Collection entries
━━━━━━━━━━

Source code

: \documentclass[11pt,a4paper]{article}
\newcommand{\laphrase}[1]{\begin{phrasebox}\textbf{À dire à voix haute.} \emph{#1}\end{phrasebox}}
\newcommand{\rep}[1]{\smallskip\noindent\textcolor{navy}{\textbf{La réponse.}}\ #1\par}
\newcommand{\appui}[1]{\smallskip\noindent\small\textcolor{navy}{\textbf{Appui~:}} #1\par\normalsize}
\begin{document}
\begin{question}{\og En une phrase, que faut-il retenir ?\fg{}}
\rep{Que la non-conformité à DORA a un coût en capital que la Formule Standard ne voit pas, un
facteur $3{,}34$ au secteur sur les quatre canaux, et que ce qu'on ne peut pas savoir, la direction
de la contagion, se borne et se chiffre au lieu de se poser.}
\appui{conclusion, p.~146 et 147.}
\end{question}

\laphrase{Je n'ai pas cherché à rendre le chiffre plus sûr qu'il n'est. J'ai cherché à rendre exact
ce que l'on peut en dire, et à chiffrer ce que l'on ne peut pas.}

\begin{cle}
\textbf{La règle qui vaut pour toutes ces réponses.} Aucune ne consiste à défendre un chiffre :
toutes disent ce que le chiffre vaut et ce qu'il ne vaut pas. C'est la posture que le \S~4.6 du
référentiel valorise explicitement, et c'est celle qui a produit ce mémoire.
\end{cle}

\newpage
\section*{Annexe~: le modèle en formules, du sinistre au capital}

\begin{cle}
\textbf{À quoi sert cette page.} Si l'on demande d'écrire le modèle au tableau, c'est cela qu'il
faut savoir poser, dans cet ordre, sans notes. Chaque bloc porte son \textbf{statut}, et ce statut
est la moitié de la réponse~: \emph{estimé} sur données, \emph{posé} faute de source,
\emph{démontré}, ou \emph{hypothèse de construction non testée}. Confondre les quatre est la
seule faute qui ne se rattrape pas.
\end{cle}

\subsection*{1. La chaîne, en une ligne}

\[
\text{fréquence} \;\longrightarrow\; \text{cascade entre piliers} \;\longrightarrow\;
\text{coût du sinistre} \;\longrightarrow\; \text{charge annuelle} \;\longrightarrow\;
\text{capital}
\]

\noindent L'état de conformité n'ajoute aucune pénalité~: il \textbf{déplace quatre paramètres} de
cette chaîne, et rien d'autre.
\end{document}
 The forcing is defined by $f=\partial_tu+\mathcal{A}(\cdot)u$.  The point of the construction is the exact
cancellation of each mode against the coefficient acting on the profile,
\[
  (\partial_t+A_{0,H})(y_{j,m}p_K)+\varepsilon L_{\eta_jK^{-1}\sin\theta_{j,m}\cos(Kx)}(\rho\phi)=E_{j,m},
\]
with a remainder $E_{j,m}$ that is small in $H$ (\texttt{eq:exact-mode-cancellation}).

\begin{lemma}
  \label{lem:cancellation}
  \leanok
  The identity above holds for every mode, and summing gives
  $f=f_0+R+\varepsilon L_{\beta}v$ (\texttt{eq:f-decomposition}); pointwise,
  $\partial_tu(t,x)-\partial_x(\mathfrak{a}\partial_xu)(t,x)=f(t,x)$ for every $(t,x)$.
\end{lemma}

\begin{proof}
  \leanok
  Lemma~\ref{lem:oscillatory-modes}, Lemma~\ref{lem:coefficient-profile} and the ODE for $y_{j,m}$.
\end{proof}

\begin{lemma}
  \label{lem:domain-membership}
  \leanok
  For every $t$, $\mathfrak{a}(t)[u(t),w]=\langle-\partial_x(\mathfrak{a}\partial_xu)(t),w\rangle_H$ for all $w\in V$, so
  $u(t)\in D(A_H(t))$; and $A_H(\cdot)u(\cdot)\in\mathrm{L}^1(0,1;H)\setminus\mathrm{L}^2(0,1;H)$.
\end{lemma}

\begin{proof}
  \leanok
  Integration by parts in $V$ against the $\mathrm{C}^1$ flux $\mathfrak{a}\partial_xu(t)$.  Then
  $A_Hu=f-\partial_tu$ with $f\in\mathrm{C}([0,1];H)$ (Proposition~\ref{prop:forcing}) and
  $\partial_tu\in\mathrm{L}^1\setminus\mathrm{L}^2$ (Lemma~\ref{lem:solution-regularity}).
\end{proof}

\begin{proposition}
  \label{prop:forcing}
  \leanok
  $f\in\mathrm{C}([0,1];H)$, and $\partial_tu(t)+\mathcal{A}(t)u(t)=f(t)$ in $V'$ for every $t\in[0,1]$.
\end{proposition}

━━━━━━━━━━

▶ WORK ITEM:
Restating the data word for word is the whole task.

▶ SOLVED PROBLEM:
Source code

: \documentclass[11pt,a4paper]{article}
\newcommand{\laphrase}[1]{\begin{phrasebox}\textbf{À dire à voix haute.} \emph{#1}\end{phrasebox}}
\newcommand{\rep}[1]{\smallskip\noindent\textcolor{navy}{\textbf{La réponse.}}\ #1\par}
\newcommand{\appui}[1]{\smallskip\noindent\small\textcolor{navy}{\textbf{Appui~:}} #1\par\normalsize}
\begin{document}
\begin{question}{\og En une phrase, que faut-il retenir ?\fg{}}
\rep{Que la non-conformité à DORA a un coût en capital que la Formule Standard ne voit pas, un
facteur $3{,}34$ au secteur sur les quatre canaux, et que ce qu'on ne peut pas savoir, la direction
de la contagion, se borne et se chiffre au lieu de se poser.}
\appui{conclusion, p.~146 et 147.}
\end{question}

\laphrase{Je n'ai pas cherché à rendre le chiffre plus sûr qu'il n'est. J'ai cherché à rendre exact
ce que l'on peut en dire, et à chiffrer ce que l'on ne peut pas.}

\begin{cle}
\textbf{La règle qui vaut pour toutes ces réponses.} Aucune ne consiste à défendre un chiffre :
toutes disent ce que le chiffre vaut et ce qu'il ne vaut pas. C'est la posture que le \S~4.6 du
référentiel valorise explicitement, et c'est celle qui a produit ce mémoire.
\end{cle}

\newpage
\section*{Annexe~: le modèle en formules, du sinistre au capital}

\begin{cle}
\textbf{À quoi sert cette page.} Si l'on demande d'écrire le modèle au tableau, c'est cela qu'il
faut savoir poser, dans cet ordre, sans notes. Chaque bloc porte son \textbf{statut}, et ce statut
est la moitié de la réponse~: \emph{estimé} sur données, \emph{posé} faute de source,
\emph{démontré}, ou \emph{hypothèse de construction non testée}. Confondre les quatre est la
seule faute qui ne se rattrape pas.
\end{cle}

\subsection*{1. La chaîne, en une ligne}

\[
\text{fréquence} \;\longrightarrow\; \text{cascade entre piliers} \;\longrightarrow\;
\text{coût du sinistre} \;\longrightarrow\; \text{charge annuelle} \;\longrightarrow\;
\text{capital}
\]

\noindent L'état de conformité n'ajoute aucune pénalité~: il \textbf{déplace quatre paramètres} de
cette chaîne, et rien d'autre.
\end{document}
 The forcing is defined by $f=\partial_tu+\mathcal{A}(\cdot)u$.  The point of the construction is the exact
cancellation of each mode against the coefficient acting on the profile,
\[
  (\partial_t+A_{0,H})(y_{j,m}p_K)+\varepsilon L_{\eta_jK^{-1}\sin\theta_{j,m}\cos(Kx)}(\rho\phi)=E_{j,m},
\]
with a remainder $E_{j,m}$ that is small in $H$ (\texttt{eq:exact-mode-cancellation}).

\begin{lemma}
  \label{lem:cancellation}
  \leanok
  The identity above holds for every mode, and summing gives
  $f=f_0+R+\varepsilon L_{\beta}v$ (\texttt{eq:f-decomposition}); pointwise,
  $\partial_tu(t,x)-\partial_x(\mathfrak{a}\partial_xu)(t,x)=f(t,x)$ for every $(t,x)$.
\end{lemma}

\begin{proof}
  \leanok
  Lemma~\ref{lem:oscillatory-modes}, Lemma~\ref{lem:coefficient-profile} and the ODE for $y_{j,m}$.
\end{proof}

\begin{lemma}
  \label{lem:domain-membership}
  \leanok
  For every $t$, $\mathfrak{a}(t)[u(t),w]=\langle-\partial_x(\mathfrak{a}\partial_xu)(t),w\rangle_H$ for all $w\in V$, so
  $u(t)\in D(A_H(t))$; and $A_H(\cdot)u(\cdot)\in\mathrm{L}^1(0,1;H)\setminus\mathrm{L}^2(0,1;H)$.
\end{lemma}

\begin{proof}
  \leanok
  Integration by parts in $V$ against the $\mathrm{C}^1$ flux $\mathfrak{a}\partial_xu(t)$.  Then
  $A_Hu=f-\partial_tu$ with $f\in\mathrm{C}([0,1];H)$ (Proposition~\ref{prop:forcing}) and
  $\partial_tu\in\mathrm{L}^1\setminus\mathrm{L}^2$ (Lemma~\ref{lem:solution-regularity}).
\end{proof}

\begin{proposition}
  \label{prop:forcing}
  \leanok
  $f\in\mathrm{C}([0,1];H)$, and $\partial_tu(t)+\mathcal{A}(t)u(t)=f(t)$ in $V'$ for every $t\in[0,1]$.
\end{proposition}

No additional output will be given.